> Records shown
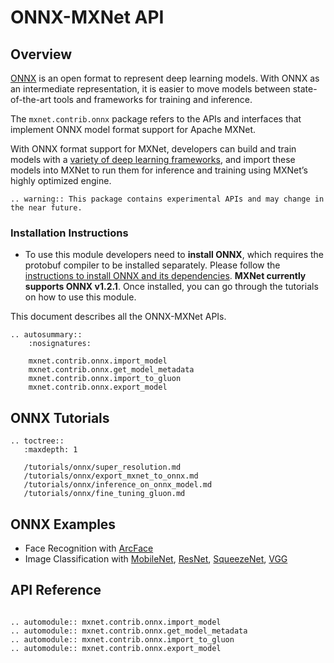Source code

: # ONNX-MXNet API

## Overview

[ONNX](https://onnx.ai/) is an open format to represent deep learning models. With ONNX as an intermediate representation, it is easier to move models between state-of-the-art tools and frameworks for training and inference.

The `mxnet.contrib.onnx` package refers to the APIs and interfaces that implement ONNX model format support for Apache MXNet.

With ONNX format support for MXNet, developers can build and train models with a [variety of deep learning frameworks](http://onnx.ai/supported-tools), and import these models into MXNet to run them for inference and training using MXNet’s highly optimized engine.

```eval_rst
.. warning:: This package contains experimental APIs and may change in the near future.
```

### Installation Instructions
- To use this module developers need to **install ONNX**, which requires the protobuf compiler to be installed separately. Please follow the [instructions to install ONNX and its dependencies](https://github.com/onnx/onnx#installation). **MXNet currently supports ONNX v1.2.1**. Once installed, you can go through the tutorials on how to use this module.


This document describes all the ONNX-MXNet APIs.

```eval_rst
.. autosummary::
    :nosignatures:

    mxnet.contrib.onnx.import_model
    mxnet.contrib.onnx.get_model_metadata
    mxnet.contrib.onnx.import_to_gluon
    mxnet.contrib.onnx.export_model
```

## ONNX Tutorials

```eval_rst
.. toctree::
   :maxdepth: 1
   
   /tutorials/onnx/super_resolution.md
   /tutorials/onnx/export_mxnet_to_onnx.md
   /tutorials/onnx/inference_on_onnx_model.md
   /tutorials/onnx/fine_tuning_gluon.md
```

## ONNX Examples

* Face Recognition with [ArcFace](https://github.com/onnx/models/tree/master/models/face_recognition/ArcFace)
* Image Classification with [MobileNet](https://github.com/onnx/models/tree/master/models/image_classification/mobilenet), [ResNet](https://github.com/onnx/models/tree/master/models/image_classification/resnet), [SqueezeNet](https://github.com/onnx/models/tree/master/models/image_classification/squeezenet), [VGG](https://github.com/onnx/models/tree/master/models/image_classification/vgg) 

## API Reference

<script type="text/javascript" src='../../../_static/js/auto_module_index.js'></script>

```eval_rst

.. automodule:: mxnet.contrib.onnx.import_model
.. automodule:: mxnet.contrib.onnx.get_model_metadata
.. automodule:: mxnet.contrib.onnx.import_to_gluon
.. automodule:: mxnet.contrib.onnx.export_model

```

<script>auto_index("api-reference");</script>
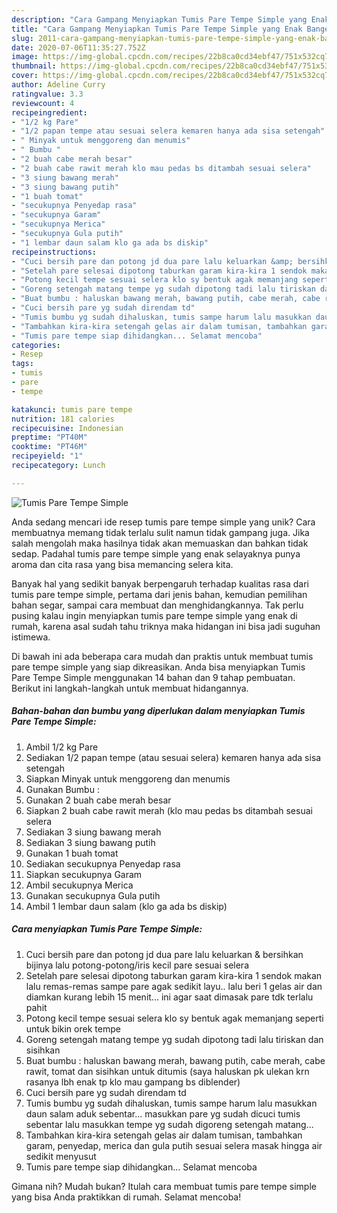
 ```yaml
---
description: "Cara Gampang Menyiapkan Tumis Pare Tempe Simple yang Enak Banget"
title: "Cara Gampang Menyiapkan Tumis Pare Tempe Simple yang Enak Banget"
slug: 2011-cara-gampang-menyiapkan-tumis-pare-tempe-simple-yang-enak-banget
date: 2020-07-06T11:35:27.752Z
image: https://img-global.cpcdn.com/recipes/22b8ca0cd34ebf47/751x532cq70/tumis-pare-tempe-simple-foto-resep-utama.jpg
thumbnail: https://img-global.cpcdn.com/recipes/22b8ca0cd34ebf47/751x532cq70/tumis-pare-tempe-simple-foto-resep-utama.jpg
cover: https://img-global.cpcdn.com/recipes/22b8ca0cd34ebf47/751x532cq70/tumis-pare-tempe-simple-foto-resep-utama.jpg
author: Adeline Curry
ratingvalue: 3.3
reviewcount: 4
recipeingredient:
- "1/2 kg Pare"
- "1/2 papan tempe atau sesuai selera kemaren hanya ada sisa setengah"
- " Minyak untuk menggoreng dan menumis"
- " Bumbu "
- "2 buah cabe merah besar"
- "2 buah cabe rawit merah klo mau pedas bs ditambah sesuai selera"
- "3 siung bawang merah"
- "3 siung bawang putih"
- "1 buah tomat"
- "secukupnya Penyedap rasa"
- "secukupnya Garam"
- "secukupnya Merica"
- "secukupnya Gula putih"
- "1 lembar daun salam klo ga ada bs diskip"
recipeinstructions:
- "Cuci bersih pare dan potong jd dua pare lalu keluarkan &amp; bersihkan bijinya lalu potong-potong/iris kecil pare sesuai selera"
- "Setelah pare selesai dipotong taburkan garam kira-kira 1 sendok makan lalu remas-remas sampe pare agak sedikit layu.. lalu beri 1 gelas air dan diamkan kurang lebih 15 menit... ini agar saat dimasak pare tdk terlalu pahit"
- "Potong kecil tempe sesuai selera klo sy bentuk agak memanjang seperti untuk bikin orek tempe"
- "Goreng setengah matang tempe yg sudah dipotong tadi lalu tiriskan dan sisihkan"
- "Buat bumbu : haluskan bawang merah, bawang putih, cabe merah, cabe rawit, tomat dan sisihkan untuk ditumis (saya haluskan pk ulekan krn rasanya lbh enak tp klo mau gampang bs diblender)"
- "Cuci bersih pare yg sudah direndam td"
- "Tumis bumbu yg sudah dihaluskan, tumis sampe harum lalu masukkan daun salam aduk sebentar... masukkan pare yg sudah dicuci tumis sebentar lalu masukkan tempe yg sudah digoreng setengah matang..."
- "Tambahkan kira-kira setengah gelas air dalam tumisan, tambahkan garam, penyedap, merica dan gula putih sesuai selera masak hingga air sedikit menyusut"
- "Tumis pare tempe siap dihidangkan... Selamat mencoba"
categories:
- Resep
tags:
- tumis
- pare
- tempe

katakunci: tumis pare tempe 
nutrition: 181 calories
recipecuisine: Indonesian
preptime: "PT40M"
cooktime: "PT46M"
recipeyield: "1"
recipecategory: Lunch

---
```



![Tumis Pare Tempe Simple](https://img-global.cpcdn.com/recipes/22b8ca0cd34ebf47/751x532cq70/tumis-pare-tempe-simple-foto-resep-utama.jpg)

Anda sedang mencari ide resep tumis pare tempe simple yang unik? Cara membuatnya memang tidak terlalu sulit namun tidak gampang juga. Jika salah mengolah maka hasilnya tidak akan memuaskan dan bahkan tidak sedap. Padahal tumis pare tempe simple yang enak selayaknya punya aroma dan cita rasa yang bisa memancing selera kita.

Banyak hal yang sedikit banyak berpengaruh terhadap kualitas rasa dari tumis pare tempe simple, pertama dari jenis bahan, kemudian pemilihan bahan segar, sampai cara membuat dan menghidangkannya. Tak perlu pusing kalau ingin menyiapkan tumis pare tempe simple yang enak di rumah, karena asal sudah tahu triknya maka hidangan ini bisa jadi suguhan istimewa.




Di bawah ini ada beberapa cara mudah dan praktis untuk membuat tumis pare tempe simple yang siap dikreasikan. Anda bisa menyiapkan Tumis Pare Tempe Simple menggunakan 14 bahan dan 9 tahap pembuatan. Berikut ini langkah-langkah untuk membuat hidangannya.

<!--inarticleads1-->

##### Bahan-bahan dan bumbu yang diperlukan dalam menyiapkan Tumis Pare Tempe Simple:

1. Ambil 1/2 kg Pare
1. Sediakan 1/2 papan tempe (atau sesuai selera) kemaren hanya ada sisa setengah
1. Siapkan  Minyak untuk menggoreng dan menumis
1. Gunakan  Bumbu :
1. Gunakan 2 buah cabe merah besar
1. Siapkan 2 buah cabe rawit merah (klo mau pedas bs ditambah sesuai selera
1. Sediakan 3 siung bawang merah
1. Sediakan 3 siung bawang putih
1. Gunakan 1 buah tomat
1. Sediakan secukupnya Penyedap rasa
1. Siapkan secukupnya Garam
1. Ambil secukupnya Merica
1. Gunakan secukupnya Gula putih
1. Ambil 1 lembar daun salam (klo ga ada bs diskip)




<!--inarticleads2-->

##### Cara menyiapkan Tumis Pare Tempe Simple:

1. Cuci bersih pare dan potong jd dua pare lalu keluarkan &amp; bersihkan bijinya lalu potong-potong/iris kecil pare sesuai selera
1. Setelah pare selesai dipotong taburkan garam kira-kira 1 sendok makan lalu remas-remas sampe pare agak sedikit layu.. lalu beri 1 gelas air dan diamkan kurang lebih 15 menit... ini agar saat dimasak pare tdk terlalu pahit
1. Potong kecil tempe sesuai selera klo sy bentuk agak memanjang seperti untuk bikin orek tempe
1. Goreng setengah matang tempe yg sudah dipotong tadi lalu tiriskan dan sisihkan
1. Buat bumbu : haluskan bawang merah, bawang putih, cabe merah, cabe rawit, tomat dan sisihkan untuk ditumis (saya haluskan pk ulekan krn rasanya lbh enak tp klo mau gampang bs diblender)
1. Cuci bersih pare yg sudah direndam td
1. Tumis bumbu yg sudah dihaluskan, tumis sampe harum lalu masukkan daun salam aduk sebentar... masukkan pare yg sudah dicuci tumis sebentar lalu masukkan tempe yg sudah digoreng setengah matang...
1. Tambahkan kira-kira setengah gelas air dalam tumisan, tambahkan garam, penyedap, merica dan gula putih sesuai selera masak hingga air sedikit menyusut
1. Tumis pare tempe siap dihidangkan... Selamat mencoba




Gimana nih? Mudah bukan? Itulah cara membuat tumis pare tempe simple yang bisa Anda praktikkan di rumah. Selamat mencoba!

* * *

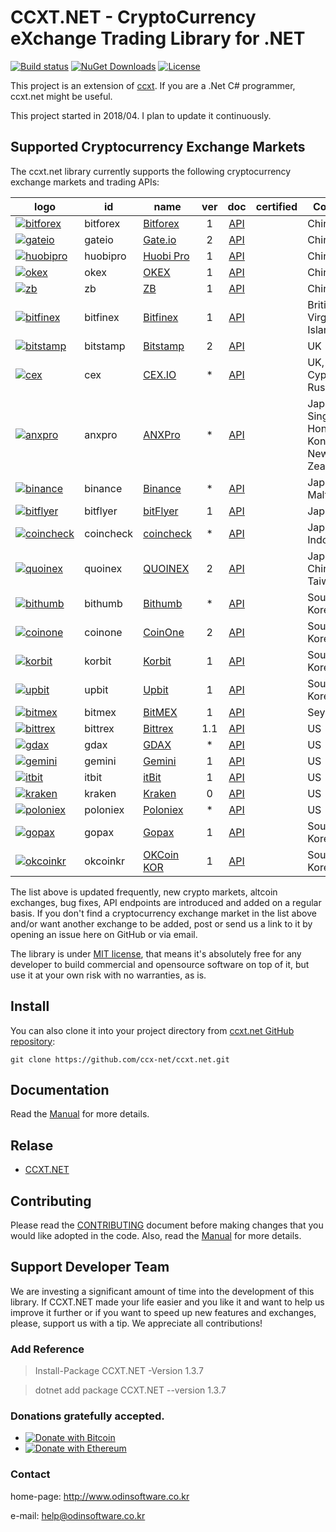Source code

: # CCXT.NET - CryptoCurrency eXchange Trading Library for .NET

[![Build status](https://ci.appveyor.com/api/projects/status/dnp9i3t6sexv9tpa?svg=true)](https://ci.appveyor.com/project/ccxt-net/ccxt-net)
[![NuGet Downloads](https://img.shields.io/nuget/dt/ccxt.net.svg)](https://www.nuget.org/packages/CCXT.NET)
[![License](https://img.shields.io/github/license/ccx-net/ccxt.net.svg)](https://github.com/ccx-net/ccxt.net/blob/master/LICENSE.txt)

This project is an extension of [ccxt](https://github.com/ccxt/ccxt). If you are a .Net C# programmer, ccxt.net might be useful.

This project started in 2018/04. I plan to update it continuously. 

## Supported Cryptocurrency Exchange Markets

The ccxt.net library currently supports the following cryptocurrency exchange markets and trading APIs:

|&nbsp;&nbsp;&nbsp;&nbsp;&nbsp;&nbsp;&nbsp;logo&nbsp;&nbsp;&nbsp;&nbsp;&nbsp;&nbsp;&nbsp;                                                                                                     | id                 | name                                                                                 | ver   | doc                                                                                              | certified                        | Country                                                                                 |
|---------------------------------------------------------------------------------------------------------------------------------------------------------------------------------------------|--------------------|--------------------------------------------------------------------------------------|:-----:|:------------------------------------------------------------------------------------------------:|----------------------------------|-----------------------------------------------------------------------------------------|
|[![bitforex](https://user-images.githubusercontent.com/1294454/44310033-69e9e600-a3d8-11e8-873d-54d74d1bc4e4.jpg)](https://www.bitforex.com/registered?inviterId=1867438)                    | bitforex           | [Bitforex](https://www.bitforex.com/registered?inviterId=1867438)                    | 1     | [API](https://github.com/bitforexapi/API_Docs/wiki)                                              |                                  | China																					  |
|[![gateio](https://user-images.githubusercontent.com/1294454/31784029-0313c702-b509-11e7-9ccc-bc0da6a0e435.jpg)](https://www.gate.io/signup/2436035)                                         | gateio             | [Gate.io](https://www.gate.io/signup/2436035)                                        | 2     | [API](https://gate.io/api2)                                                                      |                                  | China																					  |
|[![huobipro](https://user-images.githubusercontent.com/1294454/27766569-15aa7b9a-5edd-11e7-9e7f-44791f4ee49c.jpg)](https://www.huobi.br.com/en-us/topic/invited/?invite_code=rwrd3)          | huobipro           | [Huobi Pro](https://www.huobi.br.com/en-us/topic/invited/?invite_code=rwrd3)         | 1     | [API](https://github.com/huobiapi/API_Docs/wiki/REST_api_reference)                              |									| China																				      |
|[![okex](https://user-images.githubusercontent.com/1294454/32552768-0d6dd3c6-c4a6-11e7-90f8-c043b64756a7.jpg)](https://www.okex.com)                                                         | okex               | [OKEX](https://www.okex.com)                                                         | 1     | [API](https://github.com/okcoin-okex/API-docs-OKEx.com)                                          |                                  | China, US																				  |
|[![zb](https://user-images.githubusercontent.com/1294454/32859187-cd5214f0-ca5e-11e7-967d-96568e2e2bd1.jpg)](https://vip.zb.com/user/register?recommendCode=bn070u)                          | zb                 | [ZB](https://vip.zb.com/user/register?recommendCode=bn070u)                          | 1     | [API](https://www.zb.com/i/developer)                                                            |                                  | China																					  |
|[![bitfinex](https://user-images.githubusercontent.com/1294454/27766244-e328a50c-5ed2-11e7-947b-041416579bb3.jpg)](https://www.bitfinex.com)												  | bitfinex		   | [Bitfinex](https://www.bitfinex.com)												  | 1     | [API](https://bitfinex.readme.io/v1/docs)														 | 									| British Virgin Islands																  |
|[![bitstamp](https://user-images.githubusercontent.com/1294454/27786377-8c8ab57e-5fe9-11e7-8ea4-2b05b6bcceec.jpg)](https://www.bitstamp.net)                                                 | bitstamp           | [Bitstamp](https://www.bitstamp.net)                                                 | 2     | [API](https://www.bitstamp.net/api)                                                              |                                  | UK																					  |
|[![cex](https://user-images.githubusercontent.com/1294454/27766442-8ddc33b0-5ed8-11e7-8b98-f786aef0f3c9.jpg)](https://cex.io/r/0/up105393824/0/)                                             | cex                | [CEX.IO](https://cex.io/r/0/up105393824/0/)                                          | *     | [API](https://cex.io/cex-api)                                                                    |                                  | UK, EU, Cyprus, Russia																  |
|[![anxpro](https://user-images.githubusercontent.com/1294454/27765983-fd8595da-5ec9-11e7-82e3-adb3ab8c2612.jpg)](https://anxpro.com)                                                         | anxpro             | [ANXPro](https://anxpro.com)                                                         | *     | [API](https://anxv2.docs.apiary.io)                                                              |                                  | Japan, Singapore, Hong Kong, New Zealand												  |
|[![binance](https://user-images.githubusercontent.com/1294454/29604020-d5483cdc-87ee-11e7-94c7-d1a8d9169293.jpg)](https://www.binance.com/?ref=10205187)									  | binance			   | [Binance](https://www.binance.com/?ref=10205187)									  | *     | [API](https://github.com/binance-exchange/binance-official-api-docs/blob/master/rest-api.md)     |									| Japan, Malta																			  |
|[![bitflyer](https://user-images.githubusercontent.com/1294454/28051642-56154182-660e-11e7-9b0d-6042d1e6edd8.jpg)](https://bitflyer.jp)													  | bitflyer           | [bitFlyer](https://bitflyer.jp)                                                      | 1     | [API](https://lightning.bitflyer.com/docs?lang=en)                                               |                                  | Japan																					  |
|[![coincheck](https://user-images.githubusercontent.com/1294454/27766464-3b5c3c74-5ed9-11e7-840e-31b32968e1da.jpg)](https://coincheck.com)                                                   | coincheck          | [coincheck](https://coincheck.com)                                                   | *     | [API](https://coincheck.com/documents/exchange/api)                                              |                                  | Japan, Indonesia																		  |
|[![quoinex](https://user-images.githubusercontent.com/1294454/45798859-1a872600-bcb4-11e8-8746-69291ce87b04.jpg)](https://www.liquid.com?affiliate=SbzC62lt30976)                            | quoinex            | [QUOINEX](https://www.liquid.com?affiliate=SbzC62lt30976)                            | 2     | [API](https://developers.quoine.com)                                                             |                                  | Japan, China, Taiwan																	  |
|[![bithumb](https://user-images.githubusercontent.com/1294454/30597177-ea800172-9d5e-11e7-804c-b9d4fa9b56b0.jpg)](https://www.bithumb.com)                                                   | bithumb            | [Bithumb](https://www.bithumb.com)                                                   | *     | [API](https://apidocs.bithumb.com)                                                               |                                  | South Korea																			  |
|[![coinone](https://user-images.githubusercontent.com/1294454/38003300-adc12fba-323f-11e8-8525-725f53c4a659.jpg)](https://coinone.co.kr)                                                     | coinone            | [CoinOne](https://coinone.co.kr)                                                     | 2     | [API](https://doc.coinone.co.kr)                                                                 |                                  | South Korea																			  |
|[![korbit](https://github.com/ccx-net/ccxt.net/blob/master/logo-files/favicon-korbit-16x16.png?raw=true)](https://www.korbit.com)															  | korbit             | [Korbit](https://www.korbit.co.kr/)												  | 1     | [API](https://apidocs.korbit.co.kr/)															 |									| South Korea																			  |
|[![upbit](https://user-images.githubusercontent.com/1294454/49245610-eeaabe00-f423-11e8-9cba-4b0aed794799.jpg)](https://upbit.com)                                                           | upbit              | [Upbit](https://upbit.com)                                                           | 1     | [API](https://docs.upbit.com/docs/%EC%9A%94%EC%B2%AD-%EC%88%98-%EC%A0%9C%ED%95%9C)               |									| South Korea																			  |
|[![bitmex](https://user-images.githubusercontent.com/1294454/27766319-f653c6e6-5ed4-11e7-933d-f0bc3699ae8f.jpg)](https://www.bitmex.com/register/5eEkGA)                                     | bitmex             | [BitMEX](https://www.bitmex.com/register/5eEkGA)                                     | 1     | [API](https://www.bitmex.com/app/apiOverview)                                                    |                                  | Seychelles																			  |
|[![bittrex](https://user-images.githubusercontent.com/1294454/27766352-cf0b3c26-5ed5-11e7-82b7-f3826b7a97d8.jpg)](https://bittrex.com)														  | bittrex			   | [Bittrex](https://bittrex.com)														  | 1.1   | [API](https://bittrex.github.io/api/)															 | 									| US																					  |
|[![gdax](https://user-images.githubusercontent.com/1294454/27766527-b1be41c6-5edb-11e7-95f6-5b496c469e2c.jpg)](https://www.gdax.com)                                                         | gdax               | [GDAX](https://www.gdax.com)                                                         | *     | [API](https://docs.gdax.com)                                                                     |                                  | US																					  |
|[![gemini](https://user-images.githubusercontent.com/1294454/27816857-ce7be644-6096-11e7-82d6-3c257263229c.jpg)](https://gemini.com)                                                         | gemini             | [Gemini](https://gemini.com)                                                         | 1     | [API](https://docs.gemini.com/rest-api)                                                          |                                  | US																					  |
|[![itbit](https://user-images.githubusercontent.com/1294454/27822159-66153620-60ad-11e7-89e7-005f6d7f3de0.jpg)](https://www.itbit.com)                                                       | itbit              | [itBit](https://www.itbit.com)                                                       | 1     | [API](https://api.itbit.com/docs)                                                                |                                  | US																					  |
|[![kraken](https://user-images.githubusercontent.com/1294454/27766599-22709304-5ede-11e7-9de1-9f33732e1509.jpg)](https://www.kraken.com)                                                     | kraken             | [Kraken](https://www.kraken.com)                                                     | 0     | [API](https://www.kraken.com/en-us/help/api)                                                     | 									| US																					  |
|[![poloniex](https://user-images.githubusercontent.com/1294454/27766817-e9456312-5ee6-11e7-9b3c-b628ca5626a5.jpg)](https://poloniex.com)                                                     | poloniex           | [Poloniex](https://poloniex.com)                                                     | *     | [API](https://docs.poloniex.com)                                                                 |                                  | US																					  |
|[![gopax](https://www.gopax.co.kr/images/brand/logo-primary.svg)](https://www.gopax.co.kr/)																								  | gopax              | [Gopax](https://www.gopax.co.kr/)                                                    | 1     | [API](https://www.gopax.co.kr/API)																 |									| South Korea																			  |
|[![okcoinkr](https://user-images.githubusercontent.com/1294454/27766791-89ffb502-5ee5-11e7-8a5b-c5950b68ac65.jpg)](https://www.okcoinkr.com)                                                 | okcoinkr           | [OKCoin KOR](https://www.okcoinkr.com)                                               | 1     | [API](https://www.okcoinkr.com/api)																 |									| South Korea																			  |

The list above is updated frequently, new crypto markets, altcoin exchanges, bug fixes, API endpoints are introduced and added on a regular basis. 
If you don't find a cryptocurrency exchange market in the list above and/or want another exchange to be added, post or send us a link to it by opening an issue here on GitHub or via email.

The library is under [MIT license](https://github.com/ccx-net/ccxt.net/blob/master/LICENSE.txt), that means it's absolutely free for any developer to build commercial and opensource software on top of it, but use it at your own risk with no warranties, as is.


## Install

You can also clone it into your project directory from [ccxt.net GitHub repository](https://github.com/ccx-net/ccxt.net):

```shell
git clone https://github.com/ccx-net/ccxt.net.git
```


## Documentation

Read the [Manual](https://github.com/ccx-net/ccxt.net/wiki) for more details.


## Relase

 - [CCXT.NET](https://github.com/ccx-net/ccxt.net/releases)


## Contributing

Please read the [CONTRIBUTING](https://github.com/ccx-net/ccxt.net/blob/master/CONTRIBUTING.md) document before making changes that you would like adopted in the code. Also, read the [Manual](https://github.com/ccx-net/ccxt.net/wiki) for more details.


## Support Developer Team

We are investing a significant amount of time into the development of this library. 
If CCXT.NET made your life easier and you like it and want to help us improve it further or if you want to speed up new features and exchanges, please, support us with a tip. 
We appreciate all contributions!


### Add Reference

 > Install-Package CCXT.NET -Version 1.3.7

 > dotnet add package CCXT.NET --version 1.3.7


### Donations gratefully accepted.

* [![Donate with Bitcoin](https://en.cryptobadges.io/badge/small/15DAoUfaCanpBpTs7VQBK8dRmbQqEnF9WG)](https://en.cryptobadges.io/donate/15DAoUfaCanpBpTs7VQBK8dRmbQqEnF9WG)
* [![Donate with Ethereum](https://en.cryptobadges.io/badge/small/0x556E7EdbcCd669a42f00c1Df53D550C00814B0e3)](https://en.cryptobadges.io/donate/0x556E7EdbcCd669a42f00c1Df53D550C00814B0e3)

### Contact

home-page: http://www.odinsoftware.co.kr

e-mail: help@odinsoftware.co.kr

> What you are asked to do
What the answer needs is every line from the data above with "dihidangkan" in it.

> Task answer
- "Tumis pare tempe siap dihidangkan... Selamat mencoba"
1. Tumis pare tempe siap dihidangkan... Selamat mencoba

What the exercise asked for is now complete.